Reproduce only the lines of the material below that start at the line containing "Folder path and" and stop at the line containing "Save Stata data file with standard". Keep both end lines.

PROVIDED RECORDS ▸
▼

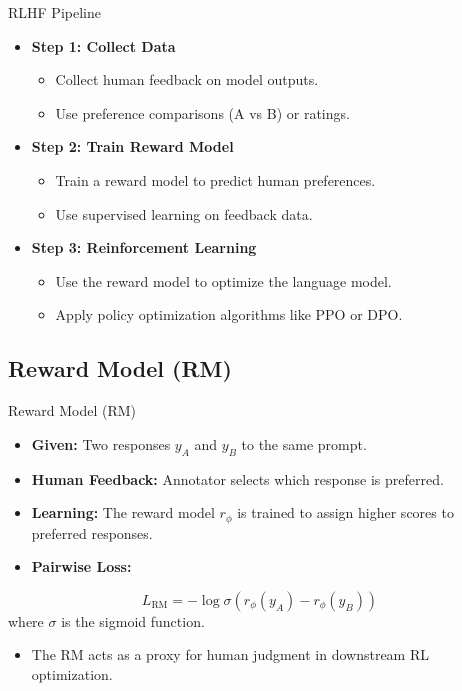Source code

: \begin{frame}{RLHF Pipeline}
    \begin{itemize}
        \item \textbf{Step 1: Collect Data}
        \begin{itemize}
            \item Collect human feedback on model outputs.
            \item Use preference comparisons (A vs B) or ratings.
        \end{itemize}
        \item \textbf{Step 2: Train Reward Model}
        \begin{itemize}
            \item Train a reward model to predict human preferences.
            \item Use supervised learning on feedback data.
        \end{itemize}
        \item \textbf{Step 3: Reinforcement Learning}
        \begin{itemize}
            \item Use the reward model to optimize the language model.
            \item Apply policy optimization algorithms like PPO or DPO.
        \end{itemize}
    \end{itemize}
\end{frame}


\subsection{Reward Model (RM)}
\begin{frame}{Reward Model (RM)}
    \begin{itemize}
        \item \textbf{Given:} Two responses $y_A$ and $y_B$ to the same prompt.
        \item \textbf{Human Feedback:} Annotator selects which response is preferred.
        \item \textbf{Learning:} The reward model $r_\phi$ is trained to assign higher scores to preferred responses.
        \item \textbf{Pairwise Loss:}
    \end{itemize}
    \[
        L_{\mathrm{RM}} = -\log \sigma\left(r_\phi(y_A) - r_\phi(y_B)\right)
    \]
    where $\sigma$ is the sigmoid function.
    \begin{itemize}
        \item The RM acts as a proxy for human judgment in downstream RL optimization.
    \end{itemize}
\end{frame}



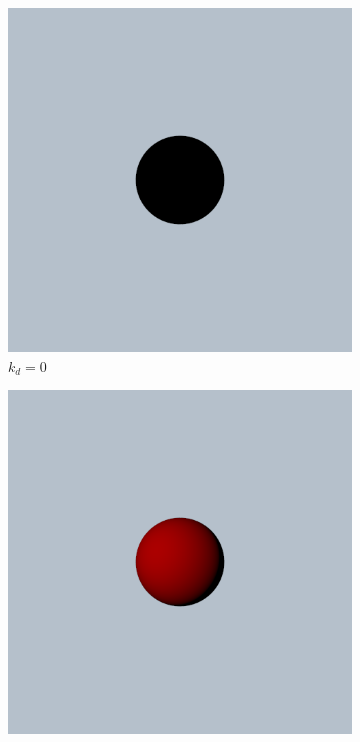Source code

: \documentclass{article}
\begin{document}
\begin{figure}[h]
	\centering
	\begin{subfigure}{0.2\textwidth}
		\includegraphics[width=\textwidth]{diffuse_0}
		\caption{$k_{d} = 0$}
		\label{fig:diffuse_0.0}
	\end{subfigure}%
	\hfill
	\begin{subfigure}{0.2\textwidth}
		\includegraphics[width=\textwidth]{diffuse_0_3}

\end{subfigure}
\end{figure}
\end{document}

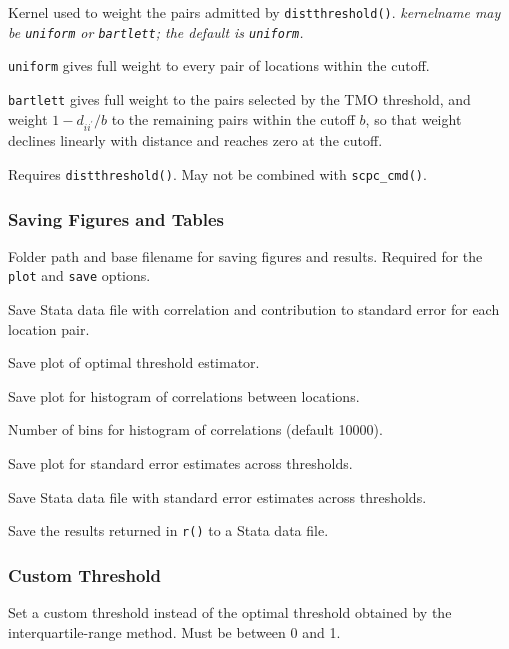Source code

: \documentclass[varwidth,bib]{statapress}
\begin{document}
 Kernel used to weight the pairs admitted by {\tt distthreshold()}.  \it kernelname \rm may be {\tt uniform} or {\tt bartlett}; the default is {\tt uniform}.

\smallskip
\noindent\hspace*{1.5em}\begin{minipage}{\dimexpr\linewidth-1.5em\relax}
{\tt uniform} gives full weight to every pair of locations within the cutoff.
\smallskip

{\tt bartlett} gives full weight to the pairs selected by the TMO threshold, and weight $1-d_{ii^\prime}/b$ to the remaining pairs within the cutoff $b$, so that weight declines linearly with distance and reaches zero at the cutoff.
\end{minipage}
\smallskip

\noindent Requires {\tt distthreshold()}.  May not be combined with {\tt scpc\_cmd()}.

\subsubsection*{Saving Figures and Tables}
 Folder path and base filename for saving figures and results.  Required for the {\tt plot} and {\tt save} options.

 Save Stata data file with correlation and contribution to standard error for each location pair.

 Save plot of optimal threshold estimator.

 Save plot for histogram of correlations between locations.

 Number of bins for histogram of correlations (default 10000).

 Save plot for standard error estimates across thresholds.

 Save Stata data file with standard error estimates across thresholds.

 Save the results returned in {\tt r()} to a Stata data file.

\subsubsection*{Custom Threshold}
 Set a custom threshold instead of the optimal threshold obtained by the interquartile-range method.  Must be between 0 and 1.
\end{document}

▲

EXERCISE RESULT ▸
 Folder path and base filename for saving figures and results.  Required for the {\tt plot} and {\tt save} options.

 Save Stata data file with correlation and contribution to standard error for each location pair.

 Save plot of optimal threshold estimator.

 Save plot for histogram of correlations between locations.

 Number of bins for histogram of correlations (default 10000).

 Save plot for standard error estimates across thresholds.

 Save Stata data file with standard error estimates across thresholds.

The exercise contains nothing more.